Today's post on the Amazon Kindle's Blog lets us know that the first book in the Pendragon Series is now available for free.
This is a book that has been recommended to me as being about the same quality as the first Harry Potter book. I've read the first 2 in that series while sitting on the beach (but won't be reading any more until they're available for the kindle) so this looks like a book I might want to read next time I'll be on a beach.
Which will be in December.
If this was a physical book, I would pass on the offer. Yes it's free, but I'd have to store the book for 7 months, and then feel guilty if I didn't attempt to find a book drop after I finished.
But now we're talking Kindlenomics (see that's Kindle-economics, I'm pithy).
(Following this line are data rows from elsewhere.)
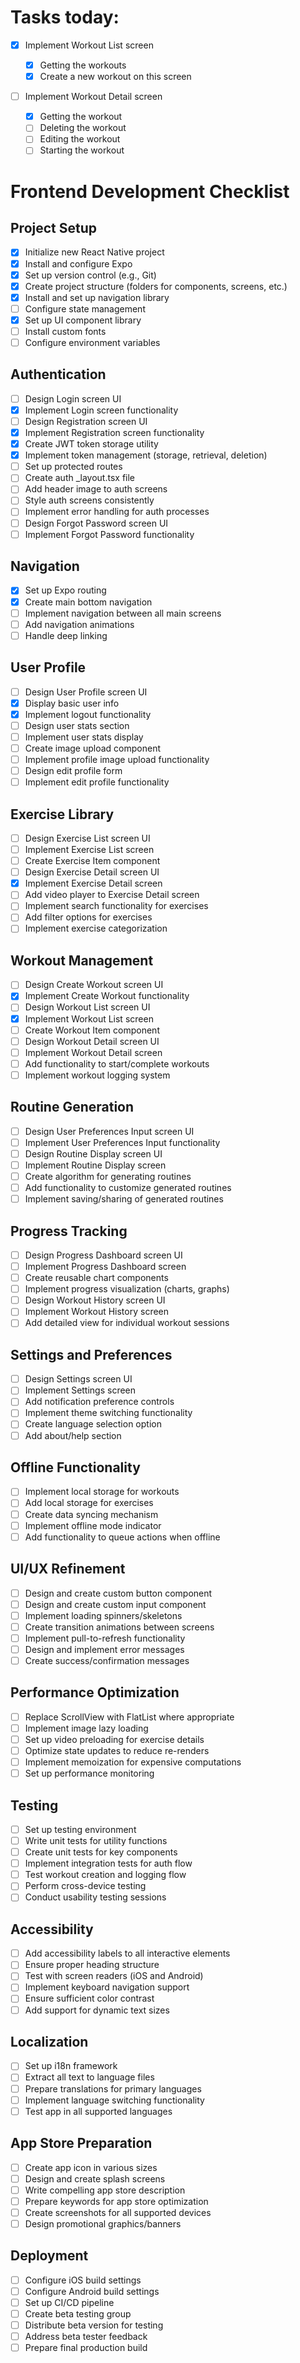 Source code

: # Tasks today:

- [x] Implement Workout List screen

  - [x] Getting the workouts
  - [x] Create a new workout on this screen

- [ ] Implement Workout Detail screen
  - [x] Getting the workout
  - [ ] Deleting the workout
  - [ ] Editing the workout
  - [ ] Starting the workout

# Frontend Development Checklist

## Project Setup

- [x] Initialize new React Native project
- [x] Install and configure Expo
- [x] Set up version control (e.g., Git)
- [x] Create project structure (folders for components, screens, etc.)
- [x] Install and set up navigation library
- [ ] Configure state management
- [x] Set up UI component library
- [ ] Install custom fonts
- [ ] Configure environment variables

## Authentication

- [ ] Design Login screen UI
- [x] Implement Login screen functionality
- [ ] Design Registration screen UI
- [x] Implement Registration screen functionality
- [x] Create JWT token storage utility
- [x] Implement token management (storage, retrieval, deletion)
- [ ] Set up protected routes
- [ ] Create auth \_layout.tsx file
- [ ] Add header image to auth screens
- [ ] Style auth screens consistently
- [ ] Implement error handling for auth processes
- [ ] Design Forgot Password screen UI
- [ ] Implement Forgot Password functionality

## Navigation

- [x] Set up Expo routing
- [x] Create main bottom navigation
- [ ] Implement navigation between all main screens
- [ ] Add navigation animations
- [ ] Handle deep linking

## User Profile

- [ ] Design User Profile screen UI
- [x] Display basic user info
- [x] Implement logout functionality
- [ ] Design user stats section
- [ ] Implement user stats display
- [ ] Create image upload component
- [ ] Implement profile image upload functionality
- [ ] Design edit profile form
- [ ] Implement edit profile functionality

## Exercise Library

- [ ] Design Exercise List screen UI
- [ ] Implement Exercise List screen
- [ ] Create Exercise Item component
- [ ] Design Exercise Detail screen UI
- [x] Implement Exercise Detail screen
- [ ] Add video player to Exercise Detail screen
- [ ] Implement search functionality for exercises
- [ ] Add filter options for exercises
- [ ] Implement exercise categorization

## Workout Management

- [ ] Design Create Workout screen UI
- [x] Implement Create Workout functionality
- [ ] Design Workout List screen UI
- [x] Implement Workout List screen
- [ ] Create Workout Item component
- [ ] Design Workout Detail screen UI
- [ ] Implement Workout Detail screen
- [ ] Add functionality to start/complete workouts
- [ ] Implement workout logging system

## Routine Generation

- [ ] Design User Preferences Input screen UI
- [ ] Implement User Preferences Input functionality
- [ ] Design Routine Display screen UI
- [ ] Implement Routine Display screen
- [ ] Create algorithm for generating routines
- [ ] Add functionality to customize generated routines
- [ ] Implement saving/sharing of generated routines

## Progress Tracking

- [ ] Design Progress Dashboard screen UI
- [ ] Implement Progress Dashboard screen
- [ ] Create reusable chart components
- [ ] Implement progress visualization (charts, graphs)
- [ ] Design Workout History screen UI
- [ ] Implement Workout History screen
- [ ] Add detailed view for individual workout sessions

## Settings and Preferences

- [ ] Design Settings screen UI
- [ ] Implement Settings screen
- [ ] Add notification preference controls
- [ ] Implement theme switching functionality
- [ ] Create language selection option
- [ ] Add about/help section

## Offline Functionality

- [ ] Implement local storage for workouts
- [ ] Add local storage for exercises
- [ ] Create data syncing mechanism
- [ ] Implement offline mode indicator
- [ ] Add functionality to queue actions when offline

## UI/UX Refinement

- [ ] Design and create custom button component
- [ ] Design and create custom input component
- [ ] Implement loading spinners/skeletons
- [ ] Create transition animations between screens
- [ ] Implement pull-to-refresh functionality
- [ ] Design and implement error messages
- [ ] Create success/confirmation messages

## Performance Optimization

- [ ] Replace ScrollView with FlatList where appropriate
- [ ] Implement image lazy loading
- [ ] Set up video preloading for exercise details
- [ ] Optimize state updates to reduce re-renders
- [ ] Implement memoization for expensive computations
- [ ] Set up performance monitoring

## Testing

- [ ] Set up testing environment
- [ ] Write unit tests for utility functions
- [ ] Create unit tests for key components
- [ ] Implement integration tests for auth flow
- [ ] Test workout creation and logging flow
- [ ] Perform cross-device testing
- [ ] Conduct usability testing sessions

## Accessibility

- [ ] Add accessibility labels to all interactive elements
- [ ] Ensure proper heading structure
- [ ] Test with screen readers (iOS and Android)
- [ ] Implement keyboard navigation support
- [ ] Ensure sufficient color contrast
- [ ] Add support for dynamic text sizes

## Localization

- [ ] Set up i18n framework
- [ ] Extract all text to language files
- [ ] Prepare translations for primary languages
- [ ] Implement language switching functionality
- [ ] Test app in all supported languages

## App Store Preparation

- [ ] Create app icon in various sizes
- [ ] Design and create splash screens
- [ ] Write compelling app store description
- [ ] Prepare keywords for app store optimization
- [ ] Create screenshots for all supported devices
- [ ] Design promotional graphics/banners

## Deployment

- [ ] Configure iOS build settings
- [ ] Configure Android build settings
- [ ] Set up CI/CD pipeline
- [ ] Create beta testing group
- [ ] Distribute beta version for testing
- [ ] Address beta tester feedback
- [ ] Prepare final production build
I can buy the book now for free and it will download to my kindle. But I hate having a huge pile of books on my kindle (yes I know it can hold 50 billion books, leave me and my neuroses to restricting it to one page). So, after it downloads, I'll just delete it.
Then 7 months from now, when I'm loading up the kindle for my well deserved beach vacation, I'll download Pendragon again. Since I bought it today, I can read it whenever without having to store it.
To put it simply - I can buy every free book Amazon offers, and read them whenever I want without having to deal with storing them myself. This revelation caused me to go back and purchase every free sci-fi book Amazon is promoting regardless of whether I think I'll read it or not. (Thanks to Amazon's contextless promotions, I have no idea why these books are free, but thanks anyway!)
Giving customers the ability to time shift purchase promotions will certainly make it more difficult to analyze the promotion's performance.
I'm not sure this is a fail for anyone in particular, but it is an interesting facet of how Kindlenomics is different from regular book promotions.